Naskah film yang ditulis duo Novia Faizal ('Cinta Tapi Beda') dan Ninit Yunita ('Mari Lari') ini lemah hampir di segala lini, khususnya pencitraan karakter dan dialog yang terasa lebih cocok untuk film anak-anak. Tokoh Imam misalnya, sulit sekali untuk mempercayai keberadaannya sebagai karakter yang solid. Anak-anak di bawah usia 13 tahun mungkin bisa percaya ada mahasiswa dungu nan ganteng dan tatoan yang tak pernah salat namun amat moralis bahkan terhadap pacarnya sendiri. Akan tetapi, bahkan ABG yang baru akil baliq pun rasa-rasanya bakal menganggapnya sebagai tokoh yang mustahil. Rupanya, terlepas dari keurakannya, Imam dimaksudkan sebagai sosok inspirasional penuh budi pekerti yang diharapkan bisa jadi panutan pemuda senusantara. Ia semacam Fahri dari 'Ayat-ayat Cinta' yang terjebak dalam tubuh anak band.

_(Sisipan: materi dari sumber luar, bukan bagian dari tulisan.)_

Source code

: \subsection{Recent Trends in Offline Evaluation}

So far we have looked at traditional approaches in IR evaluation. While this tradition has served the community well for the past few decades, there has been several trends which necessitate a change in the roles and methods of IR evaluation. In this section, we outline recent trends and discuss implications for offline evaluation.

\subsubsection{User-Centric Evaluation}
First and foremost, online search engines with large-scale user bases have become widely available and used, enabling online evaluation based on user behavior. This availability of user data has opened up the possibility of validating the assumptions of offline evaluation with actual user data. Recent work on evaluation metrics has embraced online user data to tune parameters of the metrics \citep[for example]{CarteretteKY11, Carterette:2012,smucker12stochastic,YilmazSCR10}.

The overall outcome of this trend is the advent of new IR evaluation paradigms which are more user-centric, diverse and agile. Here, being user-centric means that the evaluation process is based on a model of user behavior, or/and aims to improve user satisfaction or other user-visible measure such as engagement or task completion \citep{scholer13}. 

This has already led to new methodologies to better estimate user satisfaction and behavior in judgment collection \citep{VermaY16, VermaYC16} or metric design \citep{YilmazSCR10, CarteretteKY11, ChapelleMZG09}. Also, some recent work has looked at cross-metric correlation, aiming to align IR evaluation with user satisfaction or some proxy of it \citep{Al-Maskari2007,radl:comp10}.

Tokoh Chen Jia Li, cewek muslim dari Cina yang diceritakan amat salehah pun ditulis sama dangkalnya. Bila memang ia begitu menjunjung tinggi cara berperilaku yang syar'i, seperti tidak pacaran namun berkhitbah, tidak kontak fisik seperti salaman dengan yang bukan muhrim, rasanya amat mustahil cewek muslimah yang salehah ini mau berjalan-jalan berdua-duaan dengan lawan jenis, boncengan naik sepeda motor, dan tanpa ditemani orang lain. Dalam pandangan Chen Jia Li, dan ini tentu saja bila karakternya ditulis secara konsisten, bukankan berdua-duaan dengan bukan muhrim itu bakal mengundang fitnah? Karakter Hayati dari 'Tenggelamnya Kapal Van Der Wijck' yang tak berkerudung secara syar’i saja jauh lebih salehah ketimbang Chen Jia Lia --ingat adegan saat ia menemui Zainudin di tepi danau dengan ditemani seorang anak kecil?
Eriska Rein juga tak mampu menghidupkan karakternya jadi tampak lebih masuk akal. Sebagai orang Cina yang hanya mengerti beberapa patah kata bahasa Indonesia, usaha pertamanya untuk berbicara satu kalimat dengan logat mandarin sedikit berhasil. Namun, setelah itu segala usahanya gagal untuk meyakinkan kita bahwa ia cewek Cina tulen. Dialog mandarinnya terdengar kaku, selebihnya sepanjang durasi film ia terlihat bak cewek lokal dari Citayam yang baru belajar bahasa Indonesia.
Sutradara Fajar Bustomi ('Tak Kemal Maka Tak Sayang', 'Remember When') seakan tak mempedulikan kelemahan naskah, dan karena itu ia tak membuat arahannya menjadikan film ini sedikit lebih baik. Gaya visual dan pengadeganan film ini terlihat murahan, sama sekali tak sinematis. Ditambah, ia tak berhasil meyakinkan kita dalam membangun adegan ketika Imam jatuh hati pada Chen Jia Li pada pandangan pertama; tak ada yang istimewa pada adegan pertemuan mereka itu.
Pembuat film ini rasanya kurang peka dalam membangun semesta rekaan yang meyakinkan, atau bila saya boleh berprasangka baik, mungkin mereka sedang bergurau saja. Lihat saja misalnya Mithu Nisar, produser eksekutif film ini, yang berwajah lokal sedikit kearab-araban, nekad ikut berperan sebagai Ma Fu Hsien, cowok Cina guru wing chun di Beijing! Tunggu hinggu ia dan Eriska Rein berduet berdialog Mandarin, Anda bakal dibuat terpingkal-pingkal, atau paling tidak, misuh-misuh geli karena kecanggungan keduanya.